» Exercise requirements: Tally the lines in the entries below where the string "performance" occurs. Reply with the total alone.

::: Material for this exercise :::

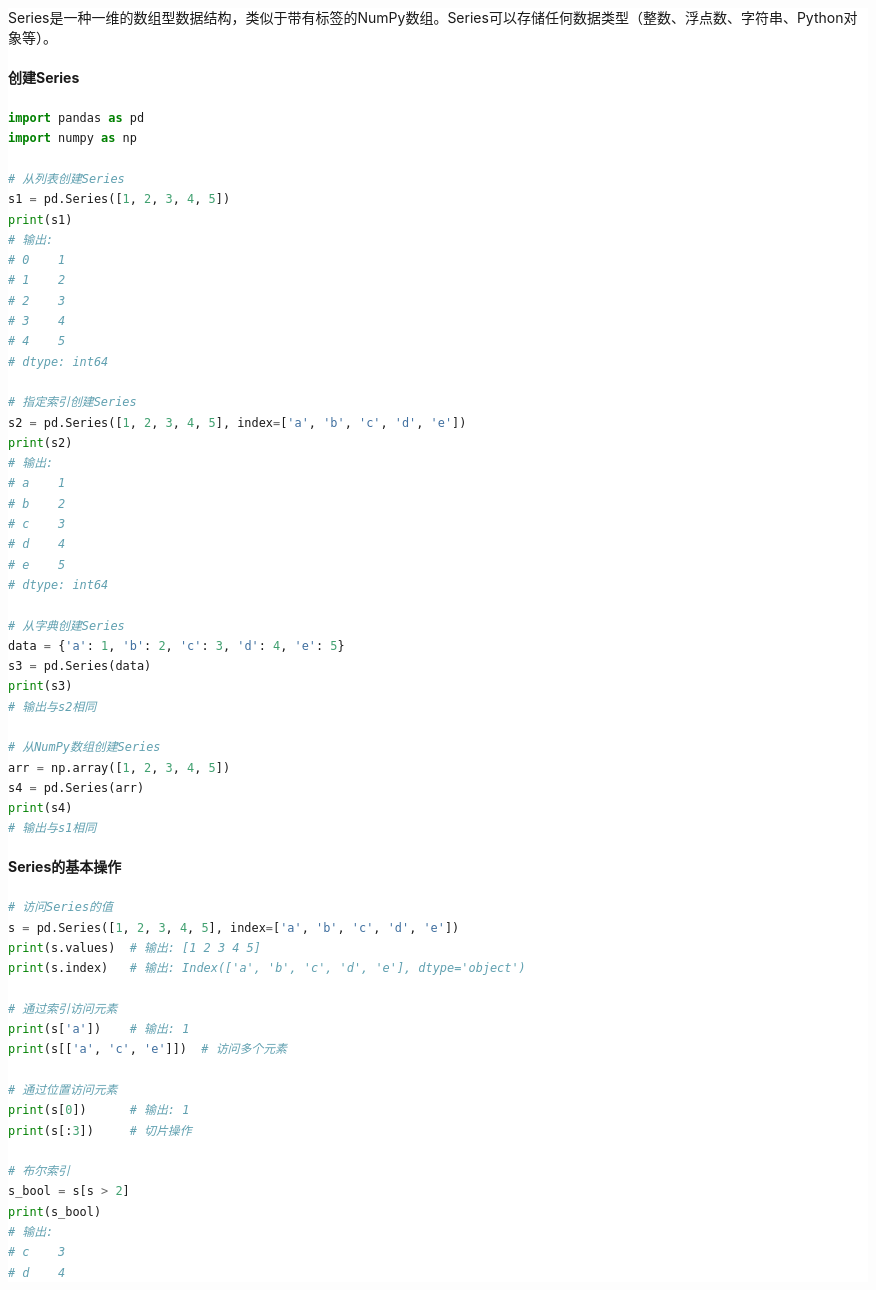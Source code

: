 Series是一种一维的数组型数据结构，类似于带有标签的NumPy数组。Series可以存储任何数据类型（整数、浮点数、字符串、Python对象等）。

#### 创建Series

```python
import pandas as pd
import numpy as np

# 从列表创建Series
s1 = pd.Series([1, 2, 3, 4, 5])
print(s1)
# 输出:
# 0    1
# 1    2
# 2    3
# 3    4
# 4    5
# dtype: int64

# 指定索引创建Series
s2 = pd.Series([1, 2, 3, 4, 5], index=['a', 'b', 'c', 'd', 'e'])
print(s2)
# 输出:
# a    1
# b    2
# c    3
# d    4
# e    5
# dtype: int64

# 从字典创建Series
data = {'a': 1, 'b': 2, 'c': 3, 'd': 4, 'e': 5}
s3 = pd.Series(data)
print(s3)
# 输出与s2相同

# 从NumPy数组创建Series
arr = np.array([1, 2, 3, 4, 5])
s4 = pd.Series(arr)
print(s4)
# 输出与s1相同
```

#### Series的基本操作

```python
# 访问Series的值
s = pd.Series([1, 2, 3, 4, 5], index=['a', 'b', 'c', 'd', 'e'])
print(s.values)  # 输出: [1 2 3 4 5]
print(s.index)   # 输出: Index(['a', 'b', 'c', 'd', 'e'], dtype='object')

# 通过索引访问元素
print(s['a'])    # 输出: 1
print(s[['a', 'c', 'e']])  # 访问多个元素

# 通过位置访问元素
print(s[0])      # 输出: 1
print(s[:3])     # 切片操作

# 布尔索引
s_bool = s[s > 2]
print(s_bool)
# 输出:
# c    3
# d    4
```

:::
::: Material for this exercise :::

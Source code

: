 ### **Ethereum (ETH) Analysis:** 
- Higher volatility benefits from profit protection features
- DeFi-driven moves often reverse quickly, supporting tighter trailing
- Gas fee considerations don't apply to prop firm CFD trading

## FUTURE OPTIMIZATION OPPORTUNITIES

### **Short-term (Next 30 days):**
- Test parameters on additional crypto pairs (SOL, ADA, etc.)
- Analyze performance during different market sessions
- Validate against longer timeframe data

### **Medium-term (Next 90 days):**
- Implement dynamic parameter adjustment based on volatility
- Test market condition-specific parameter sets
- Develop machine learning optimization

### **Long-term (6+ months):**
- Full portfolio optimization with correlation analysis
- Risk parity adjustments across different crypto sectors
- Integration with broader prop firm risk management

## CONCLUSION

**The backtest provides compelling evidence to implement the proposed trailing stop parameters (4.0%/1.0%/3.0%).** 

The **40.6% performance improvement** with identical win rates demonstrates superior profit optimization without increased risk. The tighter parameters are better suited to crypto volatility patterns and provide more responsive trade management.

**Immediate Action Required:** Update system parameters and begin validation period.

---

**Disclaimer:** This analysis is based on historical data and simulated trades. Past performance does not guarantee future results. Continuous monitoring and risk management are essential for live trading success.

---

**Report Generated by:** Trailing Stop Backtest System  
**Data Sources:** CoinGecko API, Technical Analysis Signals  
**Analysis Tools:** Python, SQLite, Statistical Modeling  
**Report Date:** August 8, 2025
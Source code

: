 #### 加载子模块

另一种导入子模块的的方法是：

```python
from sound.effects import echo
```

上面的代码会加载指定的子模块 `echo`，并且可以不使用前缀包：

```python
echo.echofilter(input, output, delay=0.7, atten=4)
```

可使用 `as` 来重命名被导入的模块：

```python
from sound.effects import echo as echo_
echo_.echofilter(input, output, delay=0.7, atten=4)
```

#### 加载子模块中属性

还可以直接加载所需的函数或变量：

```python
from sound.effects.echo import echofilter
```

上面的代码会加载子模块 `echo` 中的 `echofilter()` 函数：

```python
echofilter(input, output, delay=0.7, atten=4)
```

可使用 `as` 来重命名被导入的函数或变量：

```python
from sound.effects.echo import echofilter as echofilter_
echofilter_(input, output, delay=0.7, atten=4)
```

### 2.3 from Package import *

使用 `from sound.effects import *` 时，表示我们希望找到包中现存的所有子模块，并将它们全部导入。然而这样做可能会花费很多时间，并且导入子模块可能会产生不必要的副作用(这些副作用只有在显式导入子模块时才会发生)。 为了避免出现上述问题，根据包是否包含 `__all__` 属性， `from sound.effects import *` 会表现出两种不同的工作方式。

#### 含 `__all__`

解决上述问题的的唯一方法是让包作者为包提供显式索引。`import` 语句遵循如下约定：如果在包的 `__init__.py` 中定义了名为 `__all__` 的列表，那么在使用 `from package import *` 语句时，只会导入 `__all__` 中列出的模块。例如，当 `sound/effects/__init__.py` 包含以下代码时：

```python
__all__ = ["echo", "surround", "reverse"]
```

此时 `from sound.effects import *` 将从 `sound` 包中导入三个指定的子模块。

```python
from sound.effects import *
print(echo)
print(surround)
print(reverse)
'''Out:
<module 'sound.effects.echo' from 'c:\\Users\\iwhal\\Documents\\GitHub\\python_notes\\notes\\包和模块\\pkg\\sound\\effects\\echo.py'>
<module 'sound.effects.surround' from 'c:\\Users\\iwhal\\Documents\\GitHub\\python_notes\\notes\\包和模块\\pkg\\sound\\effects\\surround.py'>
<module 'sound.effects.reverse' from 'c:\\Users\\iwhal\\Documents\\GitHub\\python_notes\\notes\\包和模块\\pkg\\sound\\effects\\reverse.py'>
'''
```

:::

» Result for this task: 3